> [Exercise] Copy from the first line below down to and including the line with "As a preliminary". Skip the pictures.

> [Records shown]

<<<<

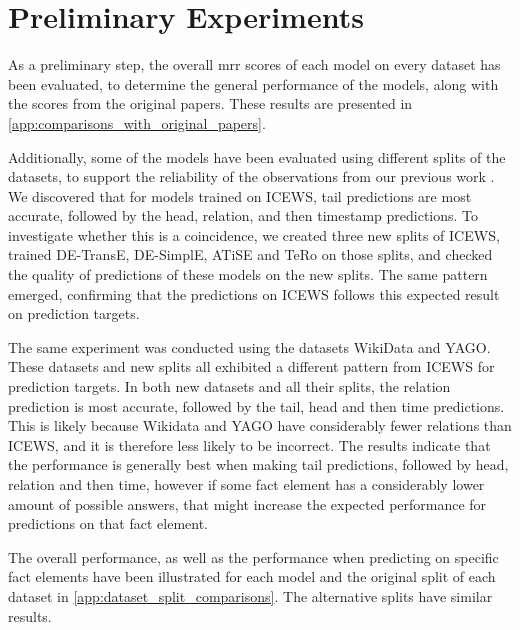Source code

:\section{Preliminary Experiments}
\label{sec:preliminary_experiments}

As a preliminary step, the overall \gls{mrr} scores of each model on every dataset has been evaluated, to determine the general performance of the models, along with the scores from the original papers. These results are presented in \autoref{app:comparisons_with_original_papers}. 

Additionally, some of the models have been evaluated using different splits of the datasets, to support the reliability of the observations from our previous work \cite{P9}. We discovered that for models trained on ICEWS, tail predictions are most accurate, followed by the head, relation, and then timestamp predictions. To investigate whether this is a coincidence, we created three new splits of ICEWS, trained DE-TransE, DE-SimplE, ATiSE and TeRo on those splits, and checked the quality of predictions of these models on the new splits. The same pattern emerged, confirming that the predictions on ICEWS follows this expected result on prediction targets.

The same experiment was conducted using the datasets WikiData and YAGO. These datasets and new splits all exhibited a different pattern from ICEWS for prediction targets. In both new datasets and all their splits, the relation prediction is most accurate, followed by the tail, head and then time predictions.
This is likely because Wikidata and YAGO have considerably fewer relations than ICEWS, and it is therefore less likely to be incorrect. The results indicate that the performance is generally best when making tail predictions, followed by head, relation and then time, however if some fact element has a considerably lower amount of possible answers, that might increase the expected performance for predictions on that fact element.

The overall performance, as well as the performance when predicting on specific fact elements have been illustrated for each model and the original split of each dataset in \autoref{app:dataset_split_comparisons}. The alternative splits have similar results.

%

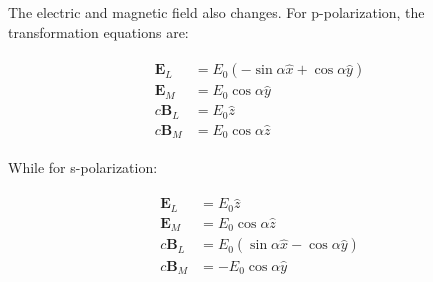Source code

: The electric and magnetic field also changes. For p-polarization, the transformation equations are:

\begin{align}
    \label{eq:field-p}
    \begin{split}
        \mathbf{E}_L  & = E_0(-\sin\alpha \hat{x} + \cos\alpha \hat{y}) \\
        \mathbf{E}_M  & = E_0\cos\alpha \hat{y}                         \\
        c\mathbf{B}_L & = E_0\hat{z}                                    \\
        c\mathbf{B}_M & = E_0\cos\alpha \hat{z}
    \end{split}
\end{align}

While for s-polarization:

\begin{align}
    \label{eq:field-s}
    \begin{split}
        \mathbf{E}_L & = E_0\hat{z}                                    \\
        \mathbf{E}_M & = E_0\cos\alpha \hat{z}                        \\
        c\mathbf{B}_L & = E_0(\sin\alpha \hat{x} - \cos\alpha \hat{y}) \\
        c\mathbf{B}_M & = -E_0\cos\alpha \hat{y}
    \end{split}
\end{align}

>>>>

> [Result of the exercise]
Source code

:\section{Preliminary Experiments}
\label{sec:preliminary_experiments}

As a preliminary step, the overall \gls{mrr} scores of each model on every dataset has been evaluated, to determine the general performance of the models, along with the scores from the original papers. These results are presented in \autoref{app:comparisons_with_original_papers}. 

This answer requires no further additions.